When I was a little girl, my siblings and I had a couple of pet lambs. Dad brought them home and made a bed of straw for the little twins on the closed-in porch. We fed Jack and Jill with a bottle of Purina formula that Mom mixed up in the kitchen. I never noticed any smell anything other than the sweet smell of oat straw, lanolin and lamb’s wool. We had many pets, all with names, all with some type of practical function. Jack and Jill were the only pets we had that were there just to cuddle and baby; or so I thought.
We had cows for milk: Bell and Lightfoot. We had a sow, Red Rose, for giving us a passel of piglets for sale and for bacon. We had cats for keeping mice out of the barn; I claimed Davey, a grey tabby, as mine. We had a dog for companionship and for guarding the house. Nickie was a big German Shepherd that belonged to all of us, but who made it known my sister Bonita was her owner. We even named the steers we raised for meat.

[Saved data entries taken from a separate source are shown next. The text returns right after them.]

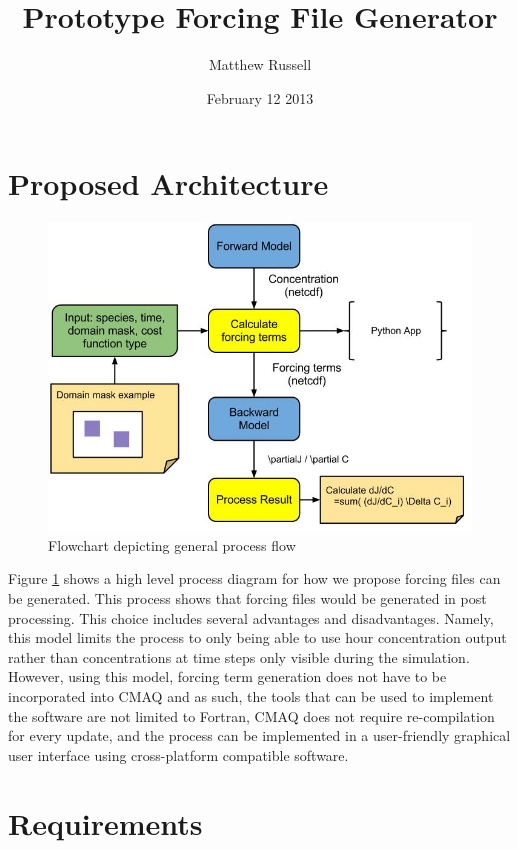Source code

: \documentclass{article}
\title{Prototype Forcing File Generator}
\author{Matthew Russell}
\date{February 12 2013}
\begin{document}
\maketitle

\section{Proposed Architecture}

\begin{figure}
	\centering
	\includegraphics[width=\linewidth]{CMAQ-Adjoint-Process.jpg}
	\caption{Flowchart depicting general process flow}
	\label{process}
\end{figure}

Figure \ref{process} shows a high level process diagram for how we propose
forcing files can be generated.  This process shows that forcing files would be
generated in post processing.  This choice includes several advantages and
disadvantages.  Namely, this model limits the process to only being able to use
hour concentration output rather than concentrations at time steps only visible
during the simulation.  However, using this model, forcing term generation does
not have to be incorporated into CMAQ and as such, the tools that can be used
to implement the software are not limited to Fortran, CMAQ does not require
re-compilation for every update, and the process can be implemented in a
user-friendly graphical user interface using cross-platform compatible
software.

\section{Requirements}
\end{document}
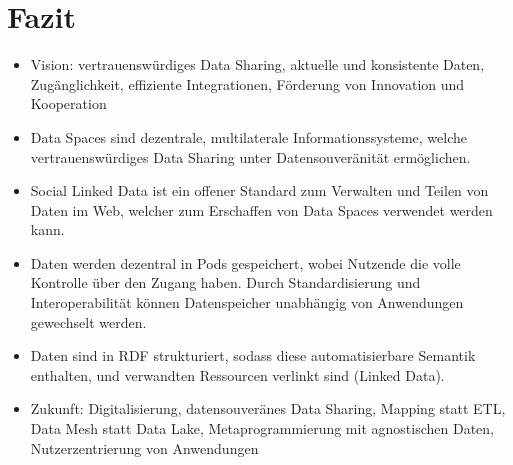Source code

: 
\section{Fazit}

\begin{itemize}
    \item Vision: vertrauenswürdiges Data Sharing, aktuelle und konsistente Daten, Zugänglichkeit, effiziente Integrationen, Förderung von Innovation und Kooperation

    \item Data Spaces sind dezentrale, multilaterale Informationssysteme, welche vertrauenswürdiges Data Sharing unter Datensouveränität ermöglichen.

    \item Social Linked Data ist ein offener Standard zum Verwalten und Teilen von Daten im Web, welcher zum Erschaffen von Data Spaces verwendet werden kann.
    
    \item Daten werden dezentral in Pods gespeichert, wobei Nutzende die volle Kontrolle über den Zugang haben.
          Durch Standardisierung und Interoperabilität können Datenspeicher unabhängig von Anwendungen gewechselt werden.
    
    \item Daten sind in RDF strukturiert, sodass diese automatisierbare Semantik enthalten, und verwandten Ressourcen verlinkt sind (Linked Data).
    
    \item Zukunft: Digitalisierung, datensouveränes Data Sharing, Mapping statt ETL, Data  Mesh statt Data Lake, Metaprogrammierung mit agnostischen Daten, Nutzerzentrierung von Anwendungen
\end{itemize}
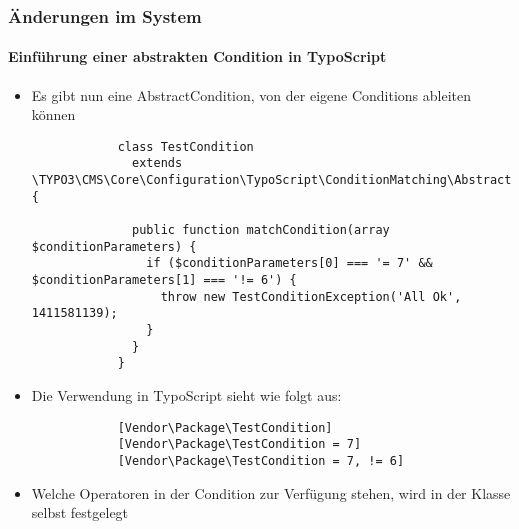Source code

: 
\begin{frame}[fragile]
	\frametitle{Änderungen im System}
	\framesubtitle{Einführung einer abstrakten Condition in TypoScript}

	\lstset{
		basicstyle=\tiny\ttfamily
	}

	\begin{itemize}
		\item Es gibt nun eine AbstractCondition, von der eigene Conditions ableiten können

		\begin{lstlisting}
			class TestCondition
			  extends \TYPO3\CMS\Core\Configuration\TypoScript\ConditionMatching\AbstractCondition {

			  public function matchCondition(array $conditionParameters) {
 			    if ($conditionParameters[0] === '= 7' && $conditionParameters[1] === '!= 6') {
			      throw new TestConditionException('All Ok', 1411581139);
			    }
			  }
			}
		\end{lstlisting}

		\item Die Verwendung in TypoScript sieht wie folgt aus:

		\begin{lstlisting}
			[Vendor\Package\TestCondition]
			[Vendor\Package\TestCondition = 7]
			[Vendor\Package\TestCondition = 7, != 6]
		\end{lstlisting}

		\item Welche Operatoren in der Condition zur Verfügung stehen, wird in der Klasse selbst festgelegt

	\end{itemize}

\end{frame}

By this time in my life, all the aunts and uncles, cousins and friends had moved out of our house and on to homes of their own, and we began to expand and fill the farmhouse. Now I had three sisters: Deanna, Bonita, and Vickie, and one much-celebrated brother, Loren. Most likely a baby was on the way, or would be soon. For fifteen years there was always someone just off-stage waiting to make their début.
Jill, the weaker of the twin lambs, died within a fortnight. I went to school that day. “Jill died last night.” I sobbed to the teacher.
“What!” the teacher jumped up in alarm, knelt at my feet and wrapped her arms around me. “Your sister died.”
“Jill. My lamb. She died last night.” I said, wiping my eyes. The teacher loosened her grip and let her breath out slowly. Se said was sorry and told me to sit down.
All of my affection and care showered upon Jack. In spite of his robustness, I feared his days might be numbered, too. By Spring and all through the summer Jack followed us everywhere. He’d even let us ride him, although he got so wide across, that after a while he was difficult to straddle. I guess Jack missed us when we went back to school that Fall, because he often followed us down the drive to wait for the bus. Some mornings we had to take him back to the house more than once, and we argued about who had to do it this time. One day, just as the bus door opened, Jack made a bee-line down the drive, and as if with single-minded purpose, clamored right up the stairs and onto the bus. Deanna had to take control and get him back to the house. “Deanna had a Little Lamb, Little Lamb”, all the kids laughed at that one. She was so embarrassed.
Jack had one bad habit, which we all thought was hilarious. If he saw anyone bending over, he’d lower his head, run, and butt them right in the butt, sending the victim sprawling. Lightweight kids are like straw tossed in the air; we thought it was great fun, suffering only fleeting pain and a few minor bruises. So we encouraged Jack, and sprung the joke on unsuspecting neighbor kids anytime we could. One day Uncle Gene, Mom’s brother came to visit. This may have been the only time Uncle Gene visited our house, so it was noteworthy in and of itself. Now, Uncle Gene was also known as Mean Uncle Gene for his tricks and practical jokes, which we kids didn’t always understand, like the time he told all scowly and gruff, to stay off his driveway, because he had just planted grass there. We were outside playing with Jack close at our heels, or you might say we were spying, ’cause when we saw Uncle Gene, we dropped behind the hydrangea bushes and hid. Uncle Gene came over to borrow the garden hose, we deciphered, as he bent over to roll the hose into a nice neat coil. You can guess what happened next. Yessir. Jack flattened Uncle Gene. The three older girls, Deanna, Bonita, and I, clasped our hands over our mouths so he couldn’t hear us giggle, and crouched in those bushes trying hard not to move a muscle. We must have looked like those three little monkey, only we all mimed ‘speak no evil’. Uncle Gene got up, rubbed his behind, and looked around. As far as I know, he never saw us.
By winter, Jack was ready to leave us. Dad told us he sold Jack, he did not go to the butcher. Still, being quite accustomed to having some of our farm pets show up on the dinner table, we did not quite trust him. Every night right after the blessing, one of us would look at our plate and say, “Is this Jack?”
We had a great time telling that story of Jack and Uncle Gene over the supper table that night, and for many nights after that. Mom tells us that was not Jack on the table, that we traded him for some other mutton. Mom always shakes her head and tells us, even now, we should have stopped Jack from flattening Uncle Gene. At the same time she can hardly keep the corners of her mouth from curling into a grin, and her dancing eyes give away her amusement. After many years, I now know that her brother Gene pulled many tricks on her when she was a girl, like putting ants in her bed. Those will be stories for another day.